Madeline Brimley left small town Georgia many years ago to go to college and pursue her dreams on the stage. Her dramatic escapades are many but success has eluded her, leaving her at loose ends. But then she gets word that not only has her beloved, eccentric Aunt Rose passed, but she's left Madeline her equally eccentric bookstore housed in an old Victorian mansion in the small college town of Enigma. But when she arrives in her beat-up Fiat to claim The Old Juniper Bookstore, and restart her life, Madeline is faced with unexpected challenges. The gazebo in the back yard is set ablaze and a late night caller threatens to burn the whole store down if she doesn't leave immediately.
But Madeline Brimley, not one to be intimidated, ignores the threats and soldiers on. Until there's another fire and a murder in the store itself. Now with a cloud of suspicion falling over her, it's up to Madeline to untangle the skein of secrets and find the killer before she herself is the next victim.
I RECEIVED A DRC FROM THE PUBLISHER VIA NETGALLEY. THANK YOU.
My Review: Very cozy indeed. Slow of pace, low on suspense, modest stakes as a result...I never got the sense Madeline believed she was in real danger, always a risk in a mystery...but what I got was the balm of feeling at home.

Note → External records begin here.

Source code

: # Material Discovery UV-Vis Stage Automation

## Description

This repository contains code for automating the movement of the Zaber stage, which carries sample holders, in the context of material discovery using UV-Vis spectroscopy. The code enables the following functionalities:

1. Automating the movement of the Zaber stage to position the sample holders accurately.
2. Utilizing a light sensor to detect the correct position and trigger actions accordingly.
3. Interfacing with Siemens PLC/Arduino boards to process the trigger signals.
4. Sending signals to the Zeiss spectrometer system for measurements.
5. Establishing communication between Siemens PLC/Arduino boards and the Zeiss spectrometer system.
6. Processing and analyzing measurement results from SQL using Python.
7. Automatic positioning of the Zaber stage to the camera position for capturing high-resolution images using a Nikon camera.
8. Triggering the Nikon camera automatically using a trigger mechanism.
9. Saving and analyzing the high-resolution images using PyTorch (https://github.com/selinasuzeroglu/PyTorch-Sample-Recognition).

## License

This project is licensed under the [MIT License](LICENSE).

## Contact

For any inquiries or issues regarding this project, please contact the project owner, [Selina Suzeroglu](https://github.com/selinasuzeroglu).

A bookstore, a small town where you're a known quantity, a problem to solve that demands attention you'd otherwise devote to unhealthy rumination on unfixable crap from the past, all marry the needs of the moment and the desire to see ma'at served. It happens so seldom in the real world. I read on, certain I knew who was behind the deeds most dastardly (I was right, if it matters), coddiwompling along in no particular hurry to get to the end. This, by itself, this ability to go somehere I *knew* Rightness and Justice would prevail, was so soothing to my outraged sensibilities that I was happy to ignore my crotchets. A too-convenient aversion to cell phones was my biggest gripe about Madeline.
The pace is likely to put many off, though as a class cozy-mystery readers do not seem to me all that interested in how fast we're traveling. Unless the trip is, for some personal reason, unpleasant to them, the cozylover tends towards the vibe-reader end of things. This story is all about the vibes. Even Gloria, the new priest in town, failed to rub me the wrong way. Quite a feat for a religious professional.
So I got over the "three-stars-just-fine" hump. I couldn't go all the way to four because in a different context there's no way I'd get past three.
We are where we are, so three and a half grateful to be wiled away into a gentler place stars it is.